With offices in the UK, US, Canada, Australia, and South Korea, global commerce marketing practice Mars United Commerce works with some of the biggest names in retail, including Lego and Unilever. In September last year, Mars was acquired by Publicis Groupe for an undisclosed fee.
New Digital Age recently spoke with Katrina Smart, VP Digital Commerce at Mars United Commerce. Smart believes that the marketing industry needs to turn its back on ROAS (Return On Ad Spend) as the key metric of success, particularly in light of the growth of retail media.
Why do you think that the marketing industry needs to move beyond ROAS as a metric?
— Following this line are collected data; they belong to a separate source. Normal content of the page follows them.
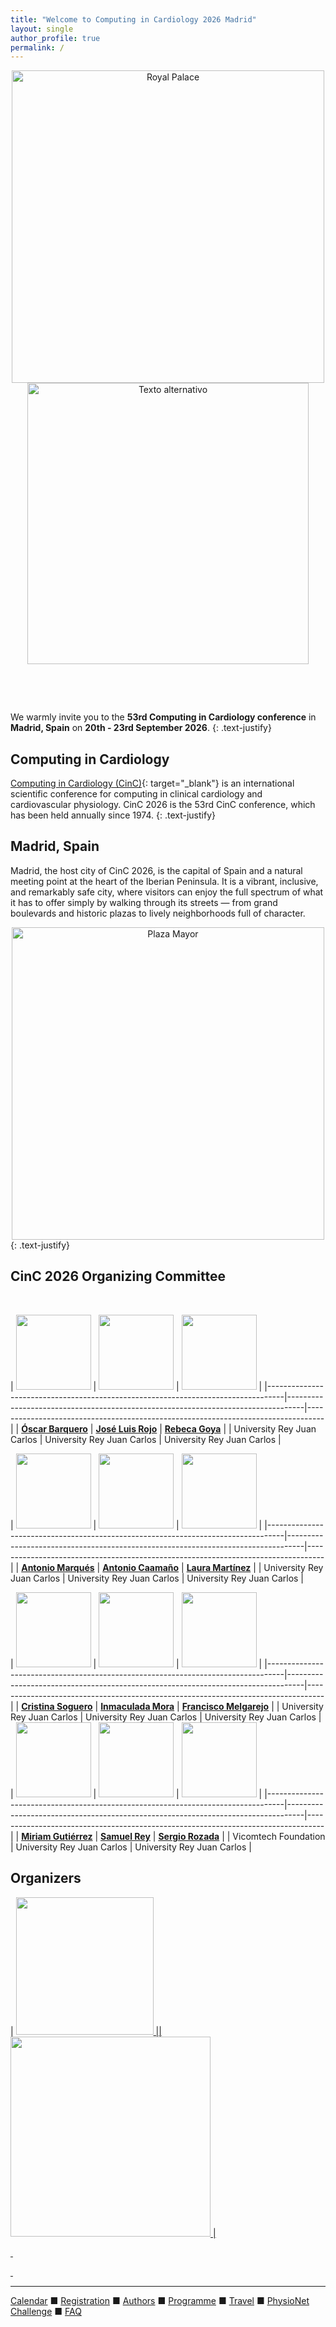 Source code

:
 ```yaml
---
title: "Welcome to Computing in Cardiology 2026 Madrid"
layout: single
author_profile: true
permalink: /
---
```


<div style="text-align: center;">
  <img src="{{'/assets/img/cinc_2026/royal_palace.jpg' | relative_url}}" alt="Royal Palace" style="width: 500px; height: auto;">
</div>


<div style="text-align: center;">
  <img src="{{'/assets/img/cinc_2026/logo_completo.svg' | relative_url}}" alt="Texto alternativo" style="width: 450px; height: auto;">
</div>


&nbsp;

&nbsp;

We warmly invite you to the **53rd Computing in Cardiology conference** in **Madrid, Spain** on **20th - 23rd September 2026**.
{: .text-justify}

## Computing in Cardiology
[Computing in Cardiology (CinC)](https://cinc.org/){: target="_blank"} is an international scientific conference for computing in clinical cardiology and cardiovascular physiology. CinC 2026 is the 53rd CinC conference, which has been held annually since 1974.
{: .text-justify}

## Madrid, Spain
Madrid, the host city of CinC 2026, is the capital of Spain and a natural meeting point at the heart of the Iberian Peninsula. It is a vibrant, inclusive, and remarkably safe city, where visitors can enjoy the full spectrum of what it has to offer simply by walking through its streets — from grand boulevards and historic plazas to lively neighborhoods full of character. 
<div style="text-align: center;">
  <img src="{{'/assets/img/cinc_2026/plaza_mayor.jpg' | relative_url}}" alt="Plaza Mayor" style="width: 500px; height: auto;">
</div>
{: .text-justify}

## CinC 2026 Organizing Committee

<style>
table {border: none!important;}
table, th, td {border: none!important;}
blockquote {
    border: none!;
    padding-left: 10px;
}
</style>


&nbsp;

| <img src="{{'/assets/img/cinc_2026/obp.jpg' | relative_url}}" width="120" height="120"> | <img src="{{'/assets/img/cinc_2026/jlra.jpg' | relative_url}}" width="120" height="120"> | <img src="{{'/assets/img/cinc_2026/rge.jpg' | relative_url}}" width="120" height="120"> |
|----------------------------------------------------------------------------------|----------------------------------------------------------------------------------|----------------------------------------------------------------------------------|
| **<a href="https://servicios.urjc.es/pdi/ver/oscar.barquero" target="_blank">Óscar Barquero</a>** | **<a href="https://servicios.urjc.es/pdi/ver/joseluis.rojo" target="_blank">José Luis Rojo</a>** | **<a href="https://servicios.urjc.es/pdi/ver/rebeca.goyaesteban" target="_blank">Rebeca Goya</a>** |
| University Rey Juan Carlos                                                | University Rey Juan Carlos                                                 | University Rey Juan Carlos                                               |

| <img src="{{'/assets/img/cinc_2026/agm.jpg' | relative_url}}" width="120" height="120"> | <img src="{{'/assets/img/cinc_2026/acf.jpg' | relative_url}}" width="120" height="120"> | <img src="{{'/assets/img/cinc_2026/lmm.jpg' | relative_url}}" width="120" height="120"> |
|----------------------------------------------------------------------------------|----------------------------------------------------------------------------------|----------------------------------------------------------------------------------|
| **<a href="https://servicios.urjc.es/pdi/ver/antonio.garcia.marques" target="_blank">Antonio Marqués</a>** | **<a href="https://servicios.urjc.es/pdi/ver/antonio.caamano" target="_blank">Antonio Caamaño</a>** | **<a href="https://servicios.urjc.es/pdi/ver/laura.martinez.mateu" target="_blank">Laura Martínez</a>** |
| University Rey Juan Carlos                                                 | University Rey Juan Carlos                                                 | University Rey Juan Carlos                                                |

| <img src="{{'/assets/img/cinc_2026/csr.jpg' | relative_url}}" width="120" height="120"> | <img src="{{'/assets/img/cinc_2026/imj.jpg' | relative_url}}" width="120" height="120"> | <img src="{{'/assets/img/cinc_2026/fmm.jpg' | relative_url}}" width="120" height="120"> |
|----------------------------------------------------------------------------------|----------------------------------------------------------------------------------|----------------------------------------------------------------------------------|
| **<a href="https://servicios.urjc.es/pdi/ver/cristina.soguero" target="_blank">Cristina Soguero</a>** | **<a href="https://servicios.urjc.es/pdi/ver/inmaculada.mora" target="_blank">Inmaculada Mora</a>** | **<a href="https://servicios.urjc.es/pdi/ver/francisco.melgarejo" target="_blank">Francisco Melgarejo</a>** |
| University Rey Juan Carlos                                                | University Rey Juan Carlos                                                 | University Rey Juan Carlos                                                |
| <img src="{{'/assets/img/cinc_2026/mgfc.jpg' | relative_url}}" width="120" height="120"> | <img src="{{'/assets/img/cinc_2026/sre.jpg' | relative_url}}" width="120" height="120"> | <img src="{{'/assets/img/cinc_2026/srd.jpeg' | relative_url}}" width="120" height="120"> |
|----------------------------------------------------------------------------------|----------------------------------------------------------------------------------|----------------------------------------------------------------------------------|
| **<a href="https://www.vicomtech.org/es/vicomtech/equipo/1347" target="_blank">Miriam Gutiérrez</a>** | **<a href="mailto:samuel.rey.escudero@urjc.es" target="_blank">Samuel Rey</a>** | **<a href="https://servicios.urjc.es/pdi/ver/sergio.rozada" target="_blank">Sergio Rozada</a>** |
| Vicomtech Foundation                                                             | University Rey Juan Carlos                                              | University Rey Juan Carlos                                                 |


## Organizers

| <a href="https://www.urjc.es/" target="_blank"> <img src="{{'/assets/img/cinc_2026/logos_madrid/URJC.jpg' | relative_url}}" width="220" height="220">  || <a href="https://www.urjc.es/eif" target="_blank"> <img src="{{'/assets/img/cinc_2026/logos_madrid/EIF.jpg' | relative_url}}" width="320" height="320">  |

<!-- | <img src="/assets/img/urjc.jpg" alt="" height=150 width=150/> || <img src="/assets/img/eif.jpg" alt="" height=150 width=150/> | -->

&nbsp;

<!-- ## Sponsors -->

<!-- | <img src="/assets/img/baxter.png" alt="" height=150 width=150/> || <img src="/assets/img/alivecor.png" alt="" height=170 width=170/> || <img src="/assets/img/mathworks.png" alt="" height=170 width=170/> || <img src="/assets/img/moore.png" alt="" height=150 width=150/> | -->

&nbsp;

---

[Calendar](../dates/) &#9632; [Registration](../registration) &#9632; [Authors](../authors) &#9632; [Programme](../programme/) &#9632; [Travel](../travel/) &#9632; [PhysioNet Challenge](../challenge/) &#9632; [FAQ](../faq/)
ROAS is so 2024! While it’s been a valuable metric for understanding short-term retail media effectiveness, it’s inherently limited. It was born out of a search-driven, keyword-focused landscape, where immediate return on ad spend was the primary concern. Today, though, retail media has evolved. The conversation needs to shift toward broader, more meaningful performance indicators—like incrementality, customer lifetime value, and new-to-brand acquisition. If we’re only optimising for ROAS, we’re missing the bigger picture of sustainable brand growth.
Why is ROAS problematic in the context of Retail Media measurement?
Retail media networks continue to report on ROAS as a core metric, but brands that want to stay ahead must look beyond it. Expanding measurement capabilities is crucial. We should be tracking share of voice, customer retention, and most importantly, incrementality – understanding not just what media has sold, but how much of that impact was truly incremental.
The future of retail media measurement will focus on answering deeper questions: Are we reaching new customers? Are we increasing our overall market share? Are we converting shoppers who weren’t previously engaging with our brand? That’s where the real value lies.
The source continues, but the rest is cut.